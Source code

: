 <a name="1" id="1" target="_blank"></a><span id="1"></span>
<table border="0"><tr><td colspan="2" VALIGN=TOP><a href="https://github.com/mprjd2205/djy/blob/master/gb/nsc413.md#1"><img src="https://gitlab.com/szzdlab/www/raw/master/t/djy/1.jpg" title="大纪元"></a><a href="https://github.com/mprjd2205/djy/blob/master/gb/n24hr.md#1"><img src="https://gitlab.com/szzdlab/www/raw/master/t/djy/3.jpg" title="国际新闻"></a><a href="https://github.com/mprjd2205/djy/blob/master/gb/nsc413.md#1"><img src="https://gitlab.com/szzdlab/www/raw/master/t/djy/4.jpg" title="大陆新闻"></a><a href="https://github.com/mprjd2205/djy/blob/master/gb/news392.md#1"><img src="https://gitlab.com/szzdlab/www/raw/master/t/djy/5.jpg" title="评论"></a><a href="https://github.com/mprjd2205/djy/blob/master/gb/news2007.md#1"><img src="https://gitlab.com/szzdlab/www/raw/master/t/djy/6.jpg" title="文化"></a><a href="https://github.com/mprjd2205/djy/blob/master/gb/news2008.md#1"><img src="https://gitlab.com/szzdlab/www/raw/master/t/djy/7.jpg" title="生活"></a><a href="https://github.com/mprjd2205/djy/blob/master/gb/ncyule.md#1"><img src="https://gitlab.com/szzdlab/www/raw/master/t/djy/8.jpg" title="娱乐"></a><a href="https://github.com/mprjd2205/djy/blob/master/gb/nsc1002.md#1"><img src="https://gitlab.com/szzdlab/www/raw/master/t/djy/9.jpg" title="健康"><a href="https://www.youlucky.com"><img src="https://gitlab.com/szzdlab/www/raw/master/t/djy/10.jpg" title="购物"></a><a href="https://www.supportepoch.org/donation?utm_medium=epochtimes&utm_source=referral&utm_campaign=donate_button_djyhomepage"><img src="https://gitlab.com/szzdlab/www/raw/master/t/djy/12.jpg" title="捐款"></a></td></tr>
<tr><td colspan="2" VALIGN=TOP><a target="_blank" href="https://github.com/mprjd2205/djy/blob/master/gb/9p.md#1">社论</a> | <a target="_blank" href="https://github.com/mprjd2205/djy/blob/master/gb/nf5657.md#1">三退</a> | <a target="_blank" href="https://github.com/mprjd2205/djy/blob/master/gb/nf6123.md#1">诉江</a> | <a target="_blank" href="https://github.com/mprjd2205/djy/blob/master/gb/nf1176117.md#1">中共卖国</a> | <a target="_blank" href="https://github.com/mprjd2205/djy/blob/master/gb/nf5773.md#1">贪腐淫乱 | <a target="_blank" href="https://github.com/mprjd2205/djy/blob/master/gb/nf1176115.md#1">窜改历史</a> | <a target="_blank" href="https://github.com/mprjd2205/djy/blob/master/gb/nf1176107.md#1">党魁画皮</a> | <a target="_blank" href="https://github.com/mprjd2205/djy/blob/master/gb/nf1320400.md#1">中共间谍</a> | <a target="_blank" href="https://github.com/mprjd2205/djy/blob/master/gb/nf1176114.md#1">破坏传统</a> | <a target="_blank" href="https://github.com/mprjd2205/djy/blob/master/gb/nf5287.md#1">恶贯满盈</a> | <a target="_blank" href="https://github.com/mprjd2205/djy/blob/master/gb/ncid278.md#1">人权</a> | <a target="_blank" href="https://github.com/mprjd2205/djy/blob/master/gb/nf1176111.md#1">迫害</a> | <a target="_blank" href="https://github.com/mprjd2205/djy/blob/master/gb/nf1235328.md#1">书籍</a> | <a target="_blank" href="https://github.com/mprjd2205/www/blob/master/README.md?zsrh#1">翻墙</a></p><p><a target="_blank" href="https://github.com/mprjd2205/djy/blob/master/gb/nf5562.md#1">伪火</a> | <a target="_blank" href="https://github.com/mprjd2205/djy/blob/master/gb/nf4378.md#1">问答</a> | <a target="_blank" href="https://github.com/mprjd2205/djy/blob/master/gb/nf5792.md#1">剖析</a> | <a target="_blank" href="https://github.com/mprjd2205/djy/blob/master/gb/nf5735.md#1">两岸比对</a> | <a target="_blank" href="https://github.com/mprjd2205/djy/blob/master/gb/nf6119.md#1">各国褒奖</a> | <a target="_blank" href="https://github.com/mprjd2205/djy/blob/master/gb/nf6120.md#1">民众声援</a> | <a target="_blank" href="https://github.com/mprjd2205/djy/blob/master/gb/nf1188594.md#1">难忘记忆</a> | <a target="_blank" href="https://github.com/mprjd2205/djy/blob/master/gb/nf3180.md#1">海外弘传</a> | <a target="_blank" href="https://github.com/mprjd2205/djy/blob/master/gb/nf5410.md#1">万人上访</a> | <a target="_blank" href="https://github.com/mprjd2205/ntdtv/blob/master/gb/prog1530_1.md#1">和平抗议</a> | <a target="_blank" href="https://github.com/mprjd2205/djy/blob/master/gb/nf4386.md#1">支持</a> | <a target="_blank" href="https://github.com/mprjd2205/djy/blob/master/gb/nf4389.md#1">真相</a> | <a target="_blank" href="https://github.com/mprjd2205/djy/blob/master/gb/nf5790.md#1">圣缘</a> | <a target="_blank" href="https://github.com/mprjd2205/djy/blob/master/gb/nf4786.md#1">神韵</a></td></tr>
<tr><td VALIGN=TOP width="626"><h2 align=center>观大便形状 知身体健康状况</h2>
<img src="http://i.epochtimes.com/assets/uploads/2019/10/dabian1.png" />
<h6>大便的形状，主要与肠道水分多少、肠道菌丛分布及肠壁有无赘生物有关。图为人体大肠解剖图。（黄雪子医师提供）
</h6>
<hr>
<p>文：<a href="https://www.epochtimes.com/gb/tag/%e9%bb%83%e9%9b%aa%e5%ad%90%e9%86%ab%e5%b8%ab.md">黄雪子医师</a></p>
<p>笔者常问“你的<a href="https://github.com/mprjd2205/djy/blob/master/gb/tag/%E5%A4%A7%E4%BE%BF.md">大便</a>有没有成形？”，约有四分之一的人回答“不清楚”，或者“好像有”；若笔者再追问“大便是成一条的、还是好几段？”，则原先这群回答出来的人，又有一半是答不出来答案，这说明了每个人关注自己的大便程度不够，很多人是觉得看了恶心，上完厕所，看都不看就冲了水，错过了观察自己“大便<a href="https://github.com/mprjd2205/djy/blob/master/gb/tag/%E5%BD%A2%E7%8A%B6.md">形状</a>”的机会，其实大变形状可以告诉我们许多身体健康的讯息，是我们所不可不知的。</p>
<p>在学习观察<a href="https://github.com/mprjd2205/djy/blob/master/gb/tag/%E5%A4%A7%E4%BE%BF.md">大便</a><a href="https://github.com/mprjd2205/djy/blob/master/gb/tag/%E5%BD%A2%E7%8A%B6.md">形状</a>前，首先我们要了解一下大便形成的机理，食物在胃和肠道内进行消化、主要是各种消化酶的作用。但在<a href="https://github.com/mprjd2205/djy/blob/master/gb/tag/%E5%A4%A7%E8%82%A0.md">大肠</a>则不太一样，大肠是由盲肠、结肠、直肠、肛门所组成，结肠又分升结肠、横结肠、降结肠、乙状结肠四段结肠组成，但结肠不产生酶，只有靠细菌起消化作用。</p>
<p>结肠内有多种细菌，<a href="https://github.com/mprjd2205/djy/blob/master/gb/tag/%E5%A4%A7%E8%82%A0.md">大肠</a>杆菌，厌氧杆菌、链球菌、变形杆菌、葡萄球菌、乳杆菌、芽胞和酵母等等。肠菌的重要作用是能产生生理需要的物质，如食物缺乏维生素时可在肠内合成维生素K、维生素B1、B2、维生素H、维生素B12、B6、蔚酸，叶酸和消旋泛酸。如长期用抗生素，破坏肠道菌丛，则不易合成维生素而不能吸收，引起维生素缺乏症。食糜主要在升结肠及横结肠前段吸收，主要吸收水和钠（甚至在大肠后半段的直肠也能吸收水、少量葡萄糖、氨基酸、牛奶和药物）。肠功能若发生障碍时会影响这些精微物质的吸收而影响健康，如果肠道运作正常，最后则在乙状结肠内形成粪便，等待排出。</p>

* * *

*REQUIREMENT:* Pull every line containing "epochtimes" from the data.

*COMPLETED TASK:*
<table border="0"><tr><td colspan="2" VALIGN=TOP><a href="https://github.com/mprjd2205/djy/blob/master/gb/nsc413.md#1"><img src="https://gitlab.com/szzdlab/www/raw/master/t/djy/1.jpg" title="大纪元"></a><a href="https://github.com/mprjd2205/djy/blob/master/gb/n24hr.md#1"><img src="https://gitlab.com/szzdlab/www/raw/master/t/djy/3.jpg" title="国际新闻"></a><a href="https://github.com/mprjd2205/djy/blob/master/gb/nsc413.md#1"><img src="https://gitlab.com/szzdlab/www/raw/master/t/djy/4.jpg" title="大陆新闻"></a><a href="https://github.com/mprjd2205/djy/blob/master/gb/news392.md#1"><img src="https://gitlab.com/szzdlab/www/raw/master/t/djy/5.jpg" title="评论"></a><a href="https://github.com/mprjd2205/djy/blob/master/gb/news2007.md#1"><img src="https://gitlab.com/szzdlab/www/raw/master/t/djy/6.jpg" title="文化"></a><a href="https://github.com/mprjd2205/djy/blob/master/gb/news2008.md#1"><img src="https://gitlab.com/szzdlab/www/raw/master/t/djy/7.jpg" title="生活"></a><a href="https://github.com/mprjd2205/djy/blob/master/gb/ncyule.md#1"><img src="https://gitlab.com/szzdlab/www/raw/master/t/djy/8.jpg" title="娱乐"></a><a href="https://github.com/mprjd2205/djy/blob/master/gb/nsc1002.md#1"><img src="https://gitlab.com/szzdlab/www/raw/master/t/djy/9.jpg" title="健康"><a href="https://www.youlucky.com"><img src="https://gitlab.com/szzdlab/www/raw/master/t/djy/10.jpg" title="购物"></a><a href="https://www.supportepoch.org/donation?utm_medium=epochtimes&utm_source=referral&utm_campaign=donate_button_djyhomepage"><img src="https://gitlab.com/szzdlab/www/raw/master/t/djy/12.jpg" title="捐款"></a></td></tr>
<img src="http://i.epochtimes.com/assets/uploads/2019/10/dabian1.png" />
<p>文：<a href="https://www.epochtimes.com/gb/tag/%e9%bb%83%e9%9b%aa%e5%ad%90%e9%86%ab%e5%b8%ab.md">黄雪子医师</a></p>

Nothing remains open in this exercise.